Mr Dimples is a street-artist from Bendigo who does these cute robots and aliens. A fan of horror films he started to draw these cute monsters after seeing the Tim Burton exhibition at ACMI. There is something defective and absurd about his monsters: they are sewn up, an X for an eye, or are a robot with a joint in his metal hand.

On the street he works with paste-ups and stencils but in the exhibition there will be 53 paintings on canvas. Painting is place for him to express his feelings about the world. “My canvases are where I put my life and soul and display it to an audience. I feel my paste ups and stencils are more like portraits and don’t tell a story.” And he pours out stories about backstabbing mates, controlling partners and “getting rid of toxic people in your life”.

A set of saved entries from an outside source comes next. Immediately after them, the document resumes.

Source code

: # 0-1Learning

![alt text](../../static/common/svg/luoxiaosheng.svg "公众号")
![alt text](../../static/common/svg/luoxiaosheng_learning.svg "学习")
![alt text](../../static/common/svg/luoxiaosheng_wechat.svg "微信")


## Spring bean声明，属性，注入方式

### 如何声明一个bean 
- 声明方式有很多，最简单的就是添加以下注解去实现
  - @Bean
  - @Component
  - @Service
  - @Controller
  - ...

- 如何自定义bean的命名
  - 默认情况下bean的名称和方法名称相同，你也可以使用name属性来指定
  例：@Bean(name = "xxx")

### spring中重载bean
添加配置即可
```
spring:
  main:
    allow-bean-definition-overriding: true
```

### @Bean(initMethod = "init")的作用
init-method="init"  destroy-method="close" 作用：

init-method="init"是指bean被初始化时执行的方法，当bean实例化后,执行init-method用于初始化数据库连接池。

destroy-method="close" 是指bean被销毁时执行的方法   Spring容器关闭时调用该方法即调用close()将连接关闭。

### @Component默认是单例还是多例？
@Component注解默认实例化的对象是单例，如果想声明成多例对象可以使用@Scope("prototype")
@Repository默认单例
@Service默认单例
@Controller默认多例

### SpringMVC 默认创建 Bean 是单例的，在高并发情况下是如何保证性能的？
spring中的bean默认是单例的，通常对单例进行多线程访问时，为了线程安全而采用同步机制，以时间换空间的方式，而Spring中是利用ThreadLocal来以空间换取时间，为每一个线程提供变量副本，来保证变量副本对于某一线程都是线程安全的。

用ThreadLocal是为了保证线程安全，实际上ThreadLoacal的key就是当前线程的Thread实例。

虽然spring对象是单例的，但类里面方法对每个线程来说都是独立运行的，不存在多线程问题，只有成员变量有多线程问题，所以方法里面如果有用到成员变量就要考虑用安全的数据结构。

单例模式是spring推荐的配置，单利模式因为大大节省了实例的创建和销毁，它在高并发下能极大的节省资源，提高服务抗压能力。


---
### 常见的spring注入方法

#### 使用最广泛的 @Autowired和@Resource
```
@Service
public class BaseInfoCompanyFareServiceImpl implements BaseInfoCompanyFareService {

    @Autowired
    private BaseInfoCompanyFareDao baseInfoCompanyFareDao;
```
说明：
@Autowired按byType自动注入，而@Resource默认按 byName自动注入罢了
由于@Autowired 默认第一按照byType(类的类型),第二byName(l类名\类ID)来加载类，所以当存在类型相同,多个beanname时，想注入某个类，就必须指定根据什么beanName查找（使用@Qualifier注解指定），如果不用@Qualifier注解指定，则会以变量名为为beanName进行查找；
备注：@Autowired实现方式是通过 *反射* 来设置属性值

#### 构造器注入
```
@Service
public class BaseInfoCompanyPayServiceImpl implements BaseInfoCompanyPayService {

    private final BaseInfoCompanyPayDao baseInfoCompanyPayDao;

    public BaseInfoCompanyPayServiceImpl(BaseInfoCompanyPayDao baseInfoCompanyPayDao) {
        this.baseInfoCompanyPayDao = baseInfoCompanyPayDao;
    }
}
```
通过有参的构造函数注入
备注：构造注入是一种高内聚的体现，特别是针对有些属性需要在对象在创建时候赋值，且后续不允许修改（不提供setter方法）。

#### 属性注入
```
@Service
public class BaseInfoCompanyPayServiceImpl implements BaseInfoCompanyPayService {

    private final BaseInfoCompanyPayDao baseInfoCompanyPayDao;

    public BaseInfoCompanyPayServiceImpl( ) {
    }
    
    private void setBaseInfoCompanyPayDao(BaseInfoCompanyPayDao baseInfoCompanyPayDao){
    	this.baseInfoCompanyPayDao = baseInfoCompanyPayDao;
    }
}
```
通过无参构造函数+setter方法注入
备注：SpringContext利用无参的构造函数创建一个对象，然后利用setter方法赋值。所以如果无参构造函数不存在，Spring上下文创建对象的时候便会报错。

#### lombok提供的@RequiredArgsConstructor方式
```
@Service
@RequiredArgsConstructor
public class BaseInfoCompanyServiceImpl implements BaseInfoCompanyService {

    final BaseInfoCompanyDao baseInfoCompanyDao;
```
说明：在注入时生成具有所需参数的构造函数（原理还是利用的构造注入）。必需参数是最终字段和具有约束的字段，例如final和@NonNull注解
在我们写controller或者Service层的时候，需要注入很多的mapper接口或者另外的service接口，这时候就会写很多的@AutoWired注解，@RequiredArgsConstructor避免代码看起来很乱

Mr Dimples came up with his name in five minutes and kicked off his career when the Bendigo Advertiser wrote an article about him.

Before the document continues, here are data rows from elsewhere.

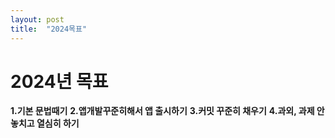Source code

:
 ```yaml
---
layout: post
title:  "2024목표"
---
```


# 2024년 목표
**1.기본 문법때기**
**2.앱개발꾸준히해서 앱 출시하기**
**3.커밋 꾸준히 채우기**
**4.과외, 과제 안놓치고 열심히 하기**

Four years ago, when I first saw his sweet little monsters stuck to a Bendigo wall, Mr Dimples was about the only street artist in the Central Victorian gold rush city. There is a bit more now and the local council have tentatively begun to commission the odd piece but it is still not a flourishing scene.

To compensate for that he has joined forces with Melbourne’s “the ninjas” to bring his art to the laneways of Melbourne. “Working with the ninjas has allowed me to work with a group and share, grow and enjoy other artists company. It’s like a quirky little family, where we do art, laugh and then eat dumplings.”

We will have to wait an indefinite time before we can see Mr Dimples’s exhibition but in the meantime here are a few more of his images.


Staying at home

Most Thursday I go into the city, Fitzroy or somewhere else and look at art galleries and street art but today I am staying at home. Most of the galleries in Melbourne, including the NGV, are in an unprecedented shut down due to the COVID-19 virus. So many things have been shut down and cancelled.

I anticipated that this would happen last week in my last blog post and that day in the city was coloured by the feeling that I won’t be doing this again soon. I had hoped to take a photo-booth photo to memorialise the day but the classic black and white photo-booth at Flinders Street Station was being cleaned. (See my post on photo-booths.)

Instead of my usual gallery crawl, today I am staying at home. Working on the eternal tasks of labelling my photographs, going through the unread emails in my inbox and catching up with my reading. With me are my wife who is working from home and an elderly 12-year-old cat, Stella, that we adopted from the Lort Smith Animal Hospital earlier this year. Stella is very comfortable and experienced with staying at home.

So, as I work out what I’m going to do for the next couple of months, here are some photos that I took earlier. South Korean responses to Marcel Duchamp’s readymade Bicycle Wheel from a design exhibition of street sports. I saw them last year at the Dongdaemun History and Culture Park and I enjoyed their play on the idea. However, the best tribute to Bicycle Wheel that I have seen was by Sean Gladwell.